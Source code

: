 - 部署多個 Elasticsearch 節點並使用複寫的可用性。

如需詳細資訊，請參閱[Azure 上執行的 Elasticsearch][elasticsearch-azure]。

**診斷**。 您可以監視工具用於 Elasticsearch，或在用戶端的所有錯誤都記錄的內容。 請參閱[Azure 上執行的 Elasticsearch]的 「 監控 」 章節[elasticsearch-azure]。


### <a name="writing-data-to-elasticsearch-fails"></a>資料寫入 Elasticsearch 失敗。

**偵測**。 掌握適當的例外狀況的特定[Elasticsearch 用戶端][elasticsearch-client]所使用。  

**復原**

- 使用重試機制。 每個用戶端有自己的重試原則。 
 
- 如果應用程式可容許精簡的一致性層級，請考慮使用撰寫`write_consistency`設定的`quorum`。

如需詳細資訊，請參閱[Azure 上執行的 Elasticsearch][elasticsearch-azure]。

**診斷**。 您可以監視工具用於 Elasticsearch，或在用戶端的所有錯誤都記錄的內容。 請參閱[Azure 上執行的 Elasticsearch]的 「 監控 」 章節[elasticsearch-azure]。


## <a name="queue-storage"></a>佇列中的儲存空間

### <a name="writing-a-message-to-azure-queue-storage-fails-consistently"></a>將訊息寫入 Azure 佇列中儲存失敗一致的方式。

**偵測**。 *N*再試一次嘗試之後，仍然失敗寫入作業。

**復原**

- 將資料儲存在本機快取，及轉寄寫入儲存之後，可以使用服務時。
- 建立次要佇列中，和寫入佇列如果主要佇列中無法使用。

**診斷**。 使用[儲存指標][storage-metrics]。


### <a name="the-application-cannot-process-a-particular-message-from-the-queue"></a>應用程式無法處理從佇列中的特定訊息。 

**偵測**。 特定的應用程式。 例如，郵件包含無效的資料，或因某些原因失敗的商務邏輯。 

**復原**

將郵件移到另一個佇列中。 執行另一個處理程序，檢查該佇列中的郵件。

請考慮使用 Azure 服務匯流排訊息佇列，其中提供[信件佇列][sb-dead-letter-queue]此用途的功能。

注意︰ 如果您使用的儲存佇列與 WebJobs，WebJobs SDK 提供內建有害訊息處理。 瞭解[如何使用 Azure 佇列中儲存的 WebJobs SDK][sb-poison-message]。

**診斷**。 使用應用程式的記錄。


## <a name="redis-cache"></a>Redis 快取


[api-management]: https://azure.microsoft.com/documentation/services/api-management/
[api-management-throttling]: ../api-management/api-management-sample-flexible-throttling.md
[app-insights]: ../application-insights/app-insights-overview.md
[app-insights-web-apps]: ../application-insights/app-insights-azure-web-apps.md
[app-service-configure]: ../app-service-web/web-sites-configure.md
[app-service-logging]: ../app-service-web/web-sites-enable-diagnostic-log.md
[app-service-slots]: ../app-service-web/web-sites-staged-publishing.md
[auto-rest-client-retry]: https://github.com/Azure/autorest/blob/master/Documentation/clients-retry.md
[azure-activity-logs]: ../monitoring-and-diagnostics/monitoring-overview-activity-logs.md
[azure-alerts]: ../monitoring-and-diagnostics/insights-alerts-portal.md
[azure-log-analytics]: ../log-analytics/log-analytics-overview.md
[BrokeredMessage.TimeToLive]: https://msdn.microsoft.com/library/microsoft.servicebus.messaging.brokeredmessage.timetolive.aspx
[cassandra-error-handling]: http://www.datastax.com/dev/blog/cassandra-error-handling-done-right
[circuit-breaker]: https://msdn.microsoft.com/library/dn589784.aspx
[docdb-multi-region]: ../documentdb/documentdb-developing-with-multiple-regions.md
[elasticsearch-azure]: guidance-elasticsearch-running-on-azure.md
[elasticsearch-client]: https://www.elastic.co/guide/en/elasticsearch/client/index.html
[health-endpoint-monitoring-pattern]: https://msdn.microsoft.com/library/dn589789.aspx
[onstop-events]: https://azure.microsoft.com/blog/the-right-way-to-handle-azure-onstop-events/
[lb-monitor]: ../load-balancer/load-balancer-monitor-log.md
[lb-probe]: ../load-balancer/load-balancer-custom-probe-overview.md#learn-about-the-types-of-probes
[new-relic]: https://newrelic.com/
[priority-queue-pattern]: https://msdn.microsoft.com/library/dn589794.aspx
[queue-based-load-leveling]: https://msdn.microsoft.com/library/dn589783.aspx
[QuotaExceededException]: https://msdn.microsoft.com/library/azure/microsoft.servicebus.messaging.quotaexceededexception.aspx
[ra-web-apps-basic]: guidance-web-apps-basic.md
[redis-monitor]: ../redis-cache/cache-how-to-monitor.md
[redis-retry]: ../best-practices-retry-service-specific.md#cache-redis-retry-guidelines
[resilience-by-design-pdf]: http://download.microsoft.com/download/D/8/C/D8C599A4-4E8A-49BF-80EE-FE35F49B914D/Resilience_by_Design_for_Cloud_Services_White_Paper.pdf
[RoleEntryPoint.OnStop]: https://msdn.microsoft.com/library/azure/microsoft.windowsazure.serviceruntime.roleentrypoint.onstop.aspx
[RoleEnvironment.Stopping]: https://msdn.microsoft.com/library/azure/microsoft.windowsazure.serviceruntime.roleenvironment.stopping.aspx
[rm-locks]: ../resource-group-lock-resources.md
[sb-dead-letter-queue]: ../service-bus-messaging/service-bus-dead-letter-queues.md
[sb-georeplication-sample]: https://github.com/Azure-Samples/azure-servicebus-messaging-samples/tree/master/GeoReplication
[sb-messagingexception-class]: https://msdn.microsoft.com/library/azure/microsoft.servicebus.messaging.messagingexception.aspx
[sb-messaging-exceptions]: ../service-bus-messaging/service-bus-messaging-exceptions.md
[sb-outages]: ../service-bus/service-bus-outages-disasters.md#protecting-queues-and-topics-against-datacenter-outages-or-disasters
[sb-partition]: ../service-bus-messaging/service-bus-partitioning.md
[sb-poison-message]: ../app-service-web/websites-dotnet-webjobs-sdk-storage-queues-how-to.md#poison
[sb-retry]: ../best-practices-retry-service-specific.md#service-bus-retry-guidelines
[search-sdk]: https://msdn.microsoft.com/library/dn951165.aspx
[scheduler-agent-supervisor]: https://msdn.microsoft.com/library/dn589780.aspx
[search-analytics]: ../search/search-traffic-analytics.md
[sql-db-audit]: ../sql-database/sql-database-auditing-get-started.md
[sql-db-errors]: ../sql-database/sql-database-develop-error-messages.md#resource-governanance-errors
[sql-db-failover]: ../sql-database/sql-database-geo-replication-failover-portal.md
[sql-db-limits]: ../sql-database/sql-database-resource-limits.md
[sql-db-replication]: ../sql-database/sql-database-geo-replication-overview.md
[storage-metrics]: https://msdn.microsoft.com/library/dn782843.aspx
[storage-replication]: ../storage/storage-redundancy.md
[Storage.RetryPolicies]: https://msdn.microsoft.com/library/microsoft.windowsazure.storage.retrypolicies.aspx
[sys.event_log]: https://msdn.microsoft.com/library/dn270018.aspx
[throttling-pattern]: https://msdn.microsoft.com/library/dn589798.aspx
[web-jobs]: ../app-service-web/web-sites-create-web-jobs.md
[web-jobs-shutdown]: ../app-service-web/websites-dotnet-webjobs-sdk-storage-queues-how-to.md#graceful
────────
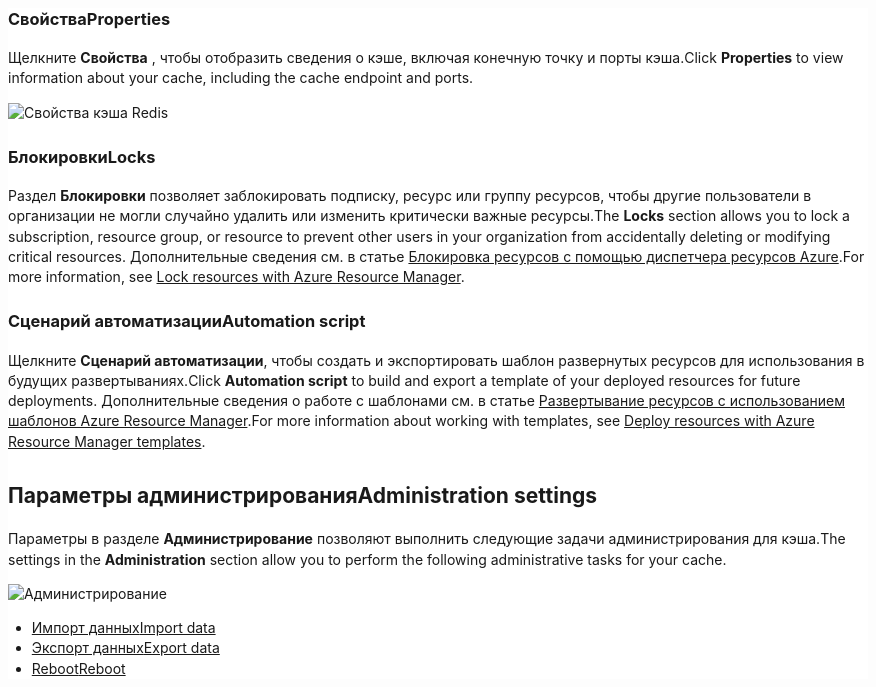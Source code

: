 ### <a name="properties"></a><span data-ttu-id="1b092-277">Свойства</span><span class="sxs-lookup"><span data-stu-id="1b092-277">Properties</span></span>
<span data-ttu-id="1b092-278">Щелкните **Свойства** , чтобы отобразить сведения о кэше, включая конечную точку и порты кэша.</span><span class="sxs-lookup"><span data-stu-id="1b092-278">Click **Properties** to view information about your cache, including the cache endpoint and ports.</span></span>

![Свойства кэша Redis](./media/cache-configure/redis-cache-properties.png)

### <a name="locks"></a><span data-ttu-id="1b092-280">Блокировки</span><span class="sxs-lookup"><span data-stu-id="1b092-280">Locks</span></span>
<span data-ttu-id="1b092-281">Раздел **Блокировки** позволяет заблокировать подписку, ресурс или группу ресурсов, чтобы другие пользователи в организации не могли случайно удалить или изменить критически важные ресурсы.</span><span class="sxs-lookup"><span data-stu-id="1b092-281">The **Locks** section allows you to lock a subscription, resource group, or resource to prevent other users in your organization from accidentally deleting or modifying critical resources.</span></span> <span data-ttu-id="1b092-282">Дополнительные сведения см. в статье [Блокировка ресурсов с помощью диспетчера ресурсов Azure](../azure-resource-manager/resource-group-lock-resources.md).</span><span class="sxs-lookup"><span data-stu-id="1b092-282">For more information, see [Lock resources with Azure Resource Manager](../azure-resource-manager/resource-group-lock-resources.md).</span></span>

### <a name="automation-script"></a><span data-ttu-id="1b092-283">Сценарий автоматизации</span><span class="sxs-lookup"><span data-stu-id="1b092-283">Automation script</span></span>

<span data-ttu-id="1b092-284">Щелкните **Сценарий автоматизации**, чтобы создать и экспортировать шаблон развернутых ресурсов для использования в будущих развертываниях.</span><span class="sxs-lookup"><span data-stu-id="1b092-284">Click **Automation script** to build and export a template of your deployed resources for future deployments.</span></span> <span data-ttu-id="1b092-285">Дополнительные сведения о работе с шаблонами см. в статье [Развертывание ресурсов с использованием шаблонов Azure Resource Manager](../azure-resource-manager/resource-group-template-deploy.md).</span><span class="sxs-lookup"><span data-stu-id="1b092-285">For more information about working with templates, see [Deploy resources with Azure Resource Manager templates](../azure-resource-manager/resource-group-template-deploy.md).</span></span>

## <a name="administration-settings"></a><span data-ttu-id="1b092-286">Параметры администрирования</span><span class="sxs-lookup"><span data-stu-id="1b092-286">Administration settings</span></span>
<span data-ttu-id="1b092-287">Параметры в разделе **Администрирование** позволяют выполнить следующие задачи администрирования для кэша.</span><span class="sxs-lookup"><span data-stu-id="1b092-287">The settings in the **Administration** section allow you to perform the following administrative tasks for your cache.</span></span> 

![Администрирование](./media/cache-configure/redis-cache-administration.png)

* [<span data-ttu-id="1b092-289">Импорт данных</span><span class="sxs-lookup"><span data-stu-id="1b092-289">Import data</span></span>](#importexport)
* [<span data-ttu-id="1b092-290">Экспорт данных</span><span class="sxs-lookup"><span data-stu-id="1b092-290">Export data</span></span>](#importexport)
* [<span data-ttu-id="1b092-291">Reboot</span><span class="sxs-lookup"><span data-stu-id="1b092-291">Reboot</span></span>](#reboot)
────────
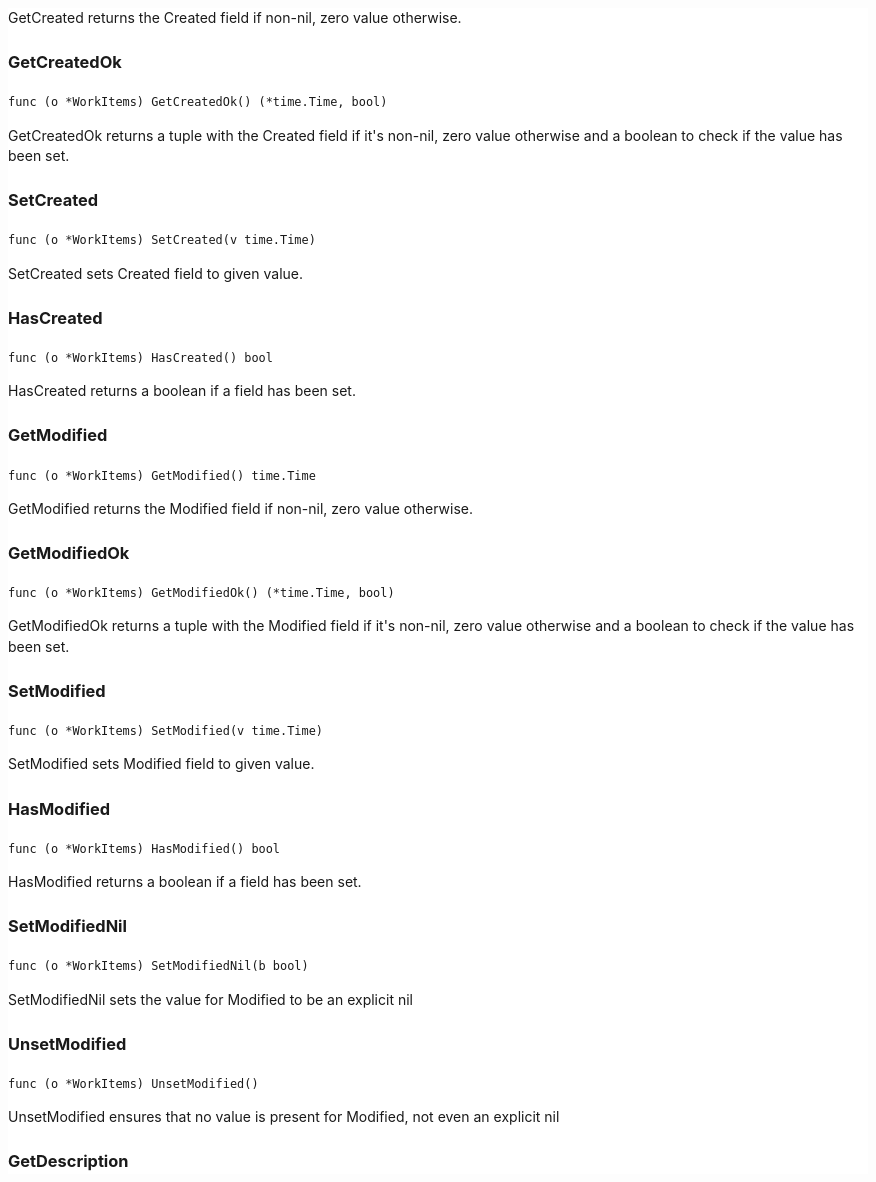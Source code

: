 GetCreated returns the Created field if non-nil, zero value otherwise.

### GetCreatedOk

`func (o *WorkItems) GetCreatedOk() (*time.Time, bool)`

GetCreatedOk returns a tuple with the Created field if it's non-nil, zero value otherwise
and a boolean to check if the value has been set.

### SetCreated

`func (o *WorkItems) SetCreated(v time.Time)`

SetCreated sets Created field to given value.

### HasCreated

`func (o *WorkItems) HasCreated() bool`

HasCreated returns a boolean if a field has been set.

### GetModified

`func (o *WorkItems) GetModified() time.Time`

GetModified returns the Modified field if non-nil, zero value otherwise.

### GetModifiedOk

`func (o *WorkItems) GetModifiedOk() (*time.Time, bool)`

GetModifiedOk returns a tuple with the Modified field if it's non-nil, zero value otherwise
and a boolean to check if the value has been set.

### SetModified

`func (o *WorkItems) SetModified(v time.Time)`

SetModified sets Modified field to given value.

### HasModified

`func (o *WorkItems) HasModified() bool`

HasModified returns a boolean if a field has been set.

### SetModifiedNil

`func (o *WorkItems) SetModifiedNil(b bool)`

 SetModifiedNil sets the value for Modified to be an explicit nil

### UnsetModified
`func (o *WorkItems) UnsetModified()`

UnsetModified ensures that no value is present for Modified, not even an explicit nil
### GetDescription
────────
▶ [WHAT YOU SHOULD DO]: The lines sought are those in the data above that include the string "servicebus"; copy each one.

▶ [WRITTEN RESPONSE]:
[BrokeredMessage.TimeToLive]: https://msdn.microsoft.com/library/microsoft.servicebus.messaging.brokeredmessage.timetolive.aspx
[QuotaExceededException]: https://msdn.microsoft.com/library/azure/microsoft.servicebus.messaging.quotaexceededexception.aspx
[sb-georeplication-sample]: https://github.com/Azure-Samples/azure-servicebus-messaging-samples/tree/master/GeoReplication
[sb-messagingexception-class]: https://msdn.microsoft.com/library/azure/microsoft.servicebus.messaging.messagingexception.aspx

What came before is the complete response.